Managing an efficient, cost-effective fleet is a complex task with fleet managers under increasing pressure to keep costs low while delivering a reliable service. Switching to a fuel-efficient or alternate-fuel vehicle can have multiple benefits including saving thousands of dollars in running costs, reducing greenhouse and air pollution emissions, and offering an improved driver experience. Although fuel-efficient vehicles may cost more upfront, choosing a cheaper and less efficient model could end up costing more in the long term.
The global electric vehicle industry is rapidly changing and, while Australia has been slow to make the change, our government and business are now beginning to prioritize it.
A changing industry for fleet vehicles
Since the beginning of the conflict in Europe we have seen ever increasing gas prices around the globe.
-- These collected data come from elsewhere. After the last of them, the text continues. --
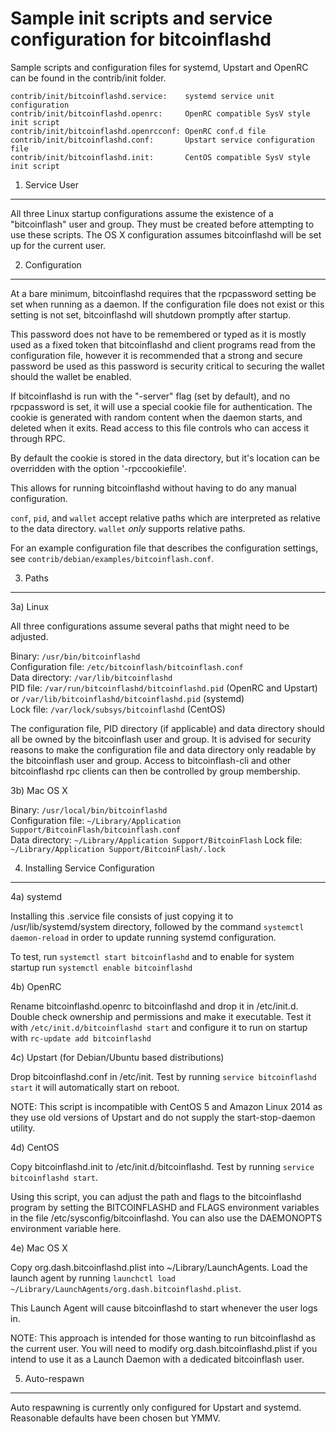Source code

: Sample init scripts and service configuration for bitcoinflashd
==========================================================

Sample scripts and configuration files for systemd, Upstart and OpenRC
can be found in the contrib/init folder.

    contrib/init/bitcoinflashd.service:    systemd service unit configuration
    contrib/init/bitcoinflashd.openrc:     OpenRC compatible SysV style init script
    contrib/init/bitcoinflashd.openrcconf: OpenRC conf.d file
    contrib/init/bitcoinflashd.conf:       Upstart service configuration file
    contrib/init/bitcoinflashd.init:       CentOS compatible SysV style init script

1. Service User
---------------------------------

All three Linux startup configurations assume the existence of a "bitcoinflash" user
and group.  They must be created before attempting to use these scripts.
The OS X configuration assumes bitcoinflashd will be set up for the current user.

2. Configuration
---------------------------------

At a bare minimum, bitcoinflashd requires that the rpcpassword setting be set
when running as a daemon.  If the configuration file does not exist or this
setting is not set, bitcoinflashd will shutdown promptly after startup.

This password does not have to be remembered or typed as it is mostly used
as a fixed token that bitcoinflashd and client programs read from the configuration
file, however it is recommended that a strong and secure password be used
as this password is security critical to securing the wallet should the
wallet be enabled.

If bitcoinflashd is run with the "-server" flag (set by default), and no rpcpassword is set,
it will use a special cookie file for authentication. The cookie is generated with random
content when the daemon starts, and deleted when it exits. Read access to this file
controls who can access it through RPC.

By default the cookie is stored in the data directory, but it's location can be overridden
with the option '-rpccookiefile'.

This allows for running bitcoinflashd without having to do any manual configuration.

`conf`, `pid`, and `wallet` accept relative paths which are interpreted as
relative to the data directory. `wallet` *only* supports relative paths.

For an example configuration file that describes the configuration settings,
see `contrib/debian/examples/bitcoinflash.conf`.

3. Paths
---------------------------------

3a) Linux

All three configurations assume several paths that might need to be adjusted.

Binary:              `/usr/bin/bitcoinflashd`  
Configuration file:  `/etc/bitcoinflash/bitcoinflash.conf`  
Data directory:      `/var/lib/bitcoinflashd`  
PID file:            `/var/run/bitcoinflashd/bitcoinflashd.pid` (OpenRC and Upstart) or `/var/lib/bitcoinflashd/bitcoinflashd.pid` (systemd)  
Lock file:           `/var/lock/subsys/bitcoinflashd` (CentOS)  

The configuration file, PID directory (if applicable) and data directory
should all be owned by the bitcoinflash user and group.  It is advised for security
reasons to make the configuration file and data directory only readable by the
bitcoinflash user and group.  Access to bitcoinflash-cli and other bitcoinflashd rpc clients
can then be controlled by group membership.

3b) Mac OS X

Binary:              `/usr/local/bin/bitcoinflashd`  
Configuration file:  `~/Library/Application Support/BitcoinFlash/bitcoinflash.conf`  
Data directory:      `~/Library/Application Support/BitcoinFlash`
Lock file:           `~/Library/Application Support/BitcoinFlash/.lock`

4. Installing Service Configuration
-----------------------------------

4a) systemd

Installing this .service file consists of just copying it to
/usr/lib/systemd/system directory, followed by the command
`systemctl daemon-reload` in order to update running systemd configuration.

To test, run `systemctl start bitcoinflashd` and to enable for system startup run
`systemctl enable bitcoinflashd`

4b) OpenRC

Rename bitcoinflashd.openrc to bitcoinflashd and drop it in /etc/init.d.  Double
check ownership and permissions and make it executable.  Test it with
`/etc/init.d/bitcoinflashd start` and configure it to run on startup with
`rc-update add bitcoinflashd`

4c) Upstart (for Debian/Ubuntu based distributions)

Drop bitcoinflashd.conf in /etc/init.  Test by running `service bitcoinflashd start`
it will automatically start on reboot.

NOTE: This script is incompatible with CentOS 5 and Amazon Linux 2014 as they
use old versions of Upstart and do not supply the start-stop-daemon utility.

4d) CentOS

Copy bitcoinflashd.init to /etc/init.d/bitcoinflashd. Test by running `service bitcoinflashd start`.

Using this script, you can adjust the path and flags to the bitcoinflashd program by
setting the BITCOINFLASHD and FLAGS environment variables in the file
/etc/sysconfig/bitcoinflashd. You can also use the DAEMONOPTS environment variable here.

4e) Mac OS X

Copy org.dash.bitcoinflashd.plist into ~/Library/LaunchAgents. Load the launch agent by
running `launchctl load ~/Library/LaunchAgents/org.dash.bitcoinflashd.plist`.

This Launch Agent will cause bitcoinflashd to start whenever the user logs in.

NOTE: This approach is intended for those wanting to run bitcoinflashd as the current user.
You will need to modify org.dash.bitcoinflashd.plist if you intend to use it as a
Launch Daemon with a dedicated bitcoinflash user.

5. Auto-respawn
-----------------------------------

Auto respawning is currently only configured for Upstart and systemd.
Reasonable defaults have been chosen but YMMV.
This has had a profound impact on both individuals and companies across the world and led many to rethink how they could save costs. Through this we have seen record numbers of drivers turn to fuel-efficient alternatives to save money, and by the end of 2022 global EV sales are projected to generate $384bn in revenue, $34bn more than a year ago. They’re forecast to continue growing in 2023, with China and the USA accounting for half of these global sales.
While most fleets in Australia are still in the early stages of introducing EVs, more widespread EV adoption over the next 10-20 years by consumers, businesses, and automakers is being nudged along by regulatory changes from various government agencies around the globe.
In Australia, efforts are continuing to be made to encourage businesses and individuals to make the switch to EV’s. The Labor Government, for example, announced Australia’s first federal tax cuts for electric vehicles. A $345 million electric car discount will exempt eligible cars from the fringe benefits tax and the five per cent import tariffs, which would in turn save an employer up to $9000 a year on a $50,000 car.
Alongside changes at federal level, state incentives across Australia mean now businesses can begin to plan a future that includes mixed fleets while also considering an eventual move to fully electric fleets once Australia has fully implemented the right infrastructure. The Committee for Sydney and ACT plan on banning new petrol and diesel vehicles from 2027 and 2035 respectively means now is the time to begin the long term planning of switching to a mixed fleet in order to save both time and money in the long run.
An exciting future ahead for fleet managers
The support shown by state Governments in the form of rebates, waived stamp duty and registration fees has had a positive impact on the transport industry. EV sales increased by nearly 200% in 2021 as more Australians ditched the petrol pump. Further, some states and territories have made commitments to electrifying buses, with NSW leading the way by pledging to electrify their entire fleet of over 8000 buses, which will be powered by renewables by 2030. But there is much more work to do.
Making the transition from ICE vehicles to clean electric vehicles will take some time as infrastructure, legislation and adoption remain largely in their infancy in Australia. There is, however, more and more of a focus on moving to a clean energy economy, and transportation is one of the key sectors making the shift.
While Australia continues searching for the solutions to become fully electric it is important that businesses learn to strike a balance between fuel and electric vehicles within their fleets. This means that come the time when the proper infrastructure is available businesses and fleet managers will be able to make the smooth transition to fully electric fleets.